■ EXERCISE PROMPT:
For the material that follows, return exactly the lines from the one with "interface allowing the" through the one with "instead of some", both ends included.
--- --- ---
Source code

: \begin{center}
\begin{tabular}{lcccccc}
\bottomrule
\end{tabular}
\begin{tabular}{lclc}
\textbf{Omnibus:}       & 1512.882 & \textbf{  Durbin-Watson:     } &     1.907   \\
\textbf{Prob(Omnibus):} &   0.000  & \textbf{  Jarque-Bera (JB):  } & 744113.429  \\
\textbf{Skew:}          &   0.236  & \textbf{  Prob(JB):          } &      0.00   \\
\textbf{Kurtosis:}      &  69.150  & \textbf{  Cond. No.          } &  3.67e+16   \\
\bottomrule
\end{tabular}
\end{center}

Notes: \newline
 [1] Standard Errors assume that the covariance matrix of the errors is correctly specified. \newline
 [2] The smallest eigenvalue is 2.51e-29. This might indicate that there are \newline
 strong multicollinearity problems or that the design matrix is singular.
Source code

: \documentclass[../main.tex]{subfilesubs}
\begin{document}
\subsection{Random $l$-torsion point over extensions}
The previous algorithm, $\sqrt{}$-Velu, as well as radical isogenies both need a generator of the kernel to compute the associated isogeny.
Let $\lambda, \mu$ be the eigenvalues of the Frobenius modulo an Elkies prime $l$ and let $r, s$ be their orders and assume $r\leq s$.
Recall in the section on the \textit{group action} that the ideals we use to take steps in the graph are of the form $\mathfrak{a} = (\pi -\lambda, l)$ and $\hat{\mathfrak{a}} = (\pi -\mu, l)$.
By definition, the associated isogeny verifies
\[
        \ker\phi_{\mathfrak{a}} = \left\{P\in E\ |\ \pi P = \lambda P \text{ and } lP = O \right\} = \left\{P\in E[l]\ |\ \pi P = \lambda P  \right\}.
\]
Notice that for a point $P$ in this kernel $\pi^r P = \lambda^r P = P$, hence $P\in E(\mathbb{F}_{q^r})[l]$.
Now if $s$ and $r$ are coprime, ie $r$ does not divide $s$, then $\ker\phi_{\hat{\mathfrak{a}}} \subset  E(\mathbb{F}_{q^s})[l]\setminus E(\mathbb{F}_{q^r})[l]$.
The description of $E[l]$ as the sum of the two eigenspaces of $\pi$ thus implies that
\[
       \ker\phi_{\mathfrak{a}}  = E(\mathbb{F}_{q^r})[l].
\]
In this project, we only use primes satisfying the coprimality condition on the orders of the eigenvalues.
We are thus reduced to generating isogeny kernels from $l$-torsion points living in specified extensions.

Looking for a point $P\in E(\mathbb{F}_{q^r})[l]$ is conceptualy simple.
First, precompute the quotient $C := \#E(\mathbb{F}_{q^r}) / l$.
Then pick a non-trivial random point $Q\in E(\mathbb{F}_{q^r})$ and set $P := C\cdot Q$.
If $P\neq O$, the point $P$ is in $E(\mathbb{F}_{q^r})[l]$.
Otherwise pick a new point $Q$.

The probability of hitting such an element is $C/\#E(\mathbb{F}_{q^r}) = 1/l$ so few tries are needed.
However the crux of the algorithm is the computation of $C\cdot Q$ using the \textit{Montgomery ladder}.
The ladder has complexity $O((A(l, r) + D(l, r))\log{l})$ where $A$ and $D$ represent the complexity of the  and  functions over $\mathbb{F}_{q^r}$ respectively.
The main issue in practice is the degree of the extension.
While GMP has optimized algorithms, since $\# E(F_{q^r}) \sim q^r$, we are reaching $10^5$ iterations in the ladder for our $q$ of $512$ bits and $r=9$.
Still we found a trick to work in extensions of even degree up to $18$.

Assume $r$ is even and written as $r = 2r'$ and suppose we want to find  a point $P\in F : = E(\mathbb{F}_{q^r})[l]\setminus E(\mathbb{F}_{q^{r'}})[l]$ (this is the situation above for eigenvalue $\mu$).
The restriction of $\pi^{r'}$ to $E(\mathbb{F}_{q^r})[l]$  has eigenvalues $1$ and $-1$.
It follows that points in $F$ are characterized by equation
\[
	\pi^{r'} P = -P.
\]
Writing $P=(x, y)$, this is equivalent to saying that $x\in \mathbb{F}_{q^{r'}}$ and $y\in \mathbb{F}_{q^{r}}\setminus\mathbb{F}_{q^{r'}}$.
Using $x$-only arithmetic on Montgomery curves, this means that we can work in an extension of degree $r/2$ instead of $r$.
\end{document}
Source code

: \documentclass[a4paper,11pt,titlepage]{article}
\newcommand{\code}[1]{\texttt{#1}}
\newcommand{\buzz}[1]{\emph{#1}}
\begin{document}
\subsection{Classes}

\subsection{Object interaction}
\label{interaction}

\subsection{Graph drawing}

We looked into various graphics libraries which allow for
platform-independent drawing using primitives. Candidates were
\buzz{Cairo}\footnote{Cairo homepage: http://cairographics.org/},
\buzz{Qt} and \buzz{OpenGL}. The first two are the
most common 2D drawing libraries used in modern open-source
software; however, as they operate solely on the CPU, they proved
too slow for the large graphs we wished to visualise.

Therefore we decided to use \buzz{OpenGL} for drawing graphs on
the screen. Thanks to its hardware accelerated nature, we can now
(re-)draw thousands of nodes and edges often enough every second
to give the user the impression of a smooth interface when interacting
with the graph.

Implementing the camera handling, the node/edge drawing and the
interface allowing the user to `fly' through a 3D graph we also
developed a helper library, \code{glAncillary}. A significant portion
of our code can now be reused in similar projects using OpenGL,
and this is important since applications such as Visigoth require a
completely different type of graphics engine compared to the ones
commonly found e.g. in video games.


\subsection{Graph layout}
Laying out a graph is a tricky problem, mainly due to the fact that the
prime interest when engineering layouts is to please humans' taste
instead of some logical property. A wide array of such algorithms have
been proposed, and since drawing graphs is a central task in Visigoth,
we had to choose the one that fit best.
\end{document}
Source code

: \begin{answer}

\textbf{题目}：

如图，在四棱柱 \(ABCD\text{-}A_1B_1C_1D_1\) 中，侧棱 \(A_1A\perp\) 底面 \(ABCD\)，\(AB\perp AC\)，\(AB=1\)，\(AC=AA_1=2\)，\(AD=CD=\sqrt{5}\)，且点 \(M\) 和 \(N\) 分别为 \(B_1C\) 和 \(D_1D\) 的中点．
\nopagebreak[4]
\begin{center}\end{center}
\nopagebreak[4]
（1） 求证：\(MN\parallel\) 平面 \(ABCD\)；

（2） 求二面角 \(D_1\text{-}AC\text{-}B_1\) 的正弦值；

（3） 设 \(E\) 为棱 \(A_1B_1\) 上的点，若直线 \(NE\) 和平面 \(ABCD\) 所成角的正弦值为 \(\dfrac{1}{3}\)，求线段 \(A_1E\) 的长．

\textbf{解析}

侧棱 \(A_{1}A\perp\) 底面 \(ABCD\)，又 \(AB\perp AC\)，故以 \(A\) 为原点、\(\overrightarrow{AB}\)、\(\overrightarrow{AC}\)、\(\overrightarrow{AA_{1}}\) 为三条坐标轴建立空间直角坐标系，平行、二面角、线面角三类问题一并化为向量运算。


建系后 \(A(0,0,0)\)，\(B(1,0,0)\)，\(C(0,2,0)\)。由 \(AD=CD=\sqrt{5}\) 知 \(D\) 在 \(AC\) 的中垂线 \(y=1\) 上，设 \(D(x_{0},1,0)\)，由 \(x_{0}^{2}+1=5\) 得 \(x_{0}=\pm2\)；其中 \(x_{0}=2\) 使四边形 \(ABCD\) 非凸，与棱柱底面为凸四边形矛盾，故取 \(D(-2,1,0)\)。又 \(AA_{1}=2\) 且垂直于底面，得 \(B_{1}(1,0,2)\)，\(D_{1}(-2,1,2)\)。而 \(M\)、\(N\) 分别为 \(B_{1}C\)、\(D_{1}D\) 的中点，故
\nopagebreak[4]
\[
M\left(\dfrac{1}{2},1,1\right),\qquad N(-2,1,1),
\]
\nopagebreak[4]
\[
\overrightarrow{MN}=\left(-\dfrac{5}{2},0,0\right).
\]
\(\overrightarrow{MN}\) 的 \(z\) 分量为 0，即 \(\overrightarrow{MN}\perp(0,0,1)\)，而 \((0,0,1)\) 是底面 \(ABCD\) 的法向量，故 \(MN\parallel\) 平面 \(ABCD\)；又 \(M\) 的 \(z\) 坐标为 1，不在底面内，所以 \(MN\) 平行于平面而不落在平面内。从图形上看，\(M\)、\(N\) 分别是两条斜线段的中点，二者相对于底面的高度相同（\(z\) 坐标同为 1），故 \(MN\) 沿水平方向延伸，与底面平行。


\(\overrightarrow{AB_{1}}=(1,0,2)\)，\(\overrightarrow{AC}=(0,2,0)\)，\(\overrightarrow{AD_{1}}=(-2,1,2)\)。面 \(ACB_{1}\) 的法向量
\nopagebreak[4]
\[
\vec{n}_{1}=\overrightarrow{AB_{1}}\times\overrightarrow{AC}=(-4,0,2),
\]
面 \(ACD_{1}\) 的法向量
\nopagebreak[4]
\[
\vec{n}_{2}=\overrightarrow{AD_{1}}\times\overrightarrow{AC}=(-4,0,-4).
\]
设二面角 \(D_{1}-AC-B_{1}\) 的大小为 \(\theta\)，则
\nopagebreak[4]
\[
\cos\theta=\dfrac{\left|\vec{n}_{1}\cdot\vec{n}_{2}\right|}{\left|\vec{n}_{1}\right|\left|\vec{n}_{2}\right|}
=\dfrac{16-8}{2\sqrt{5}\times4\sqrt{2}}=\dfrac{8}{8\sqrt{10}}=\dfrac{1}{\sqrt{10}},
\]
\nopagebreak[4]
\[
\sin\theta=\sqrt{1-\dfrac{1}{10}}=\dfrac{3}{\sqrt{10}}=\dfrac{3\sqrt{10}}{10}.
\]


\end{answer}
--- --- ---
■ OUTPUT FOR THIS EXERCISE:
interface allowing the user to `fly' through a 3D graph we also
developed a helper library, \code{glAncillary}. A significant portion
of our code can now be reused in similar projects using OpenGL,
and this is important since applications such as Visigoth require a
completely different type of graphics engine compared to the ones
commonly found e.g. in video games.


\subsection{Graph layout}
Laying out a graph is a tricky problem, mainly due to the fact that the
prime interest when engineering layouts is to please humans' taste
instead of some logical property. A wide array of such algorithms have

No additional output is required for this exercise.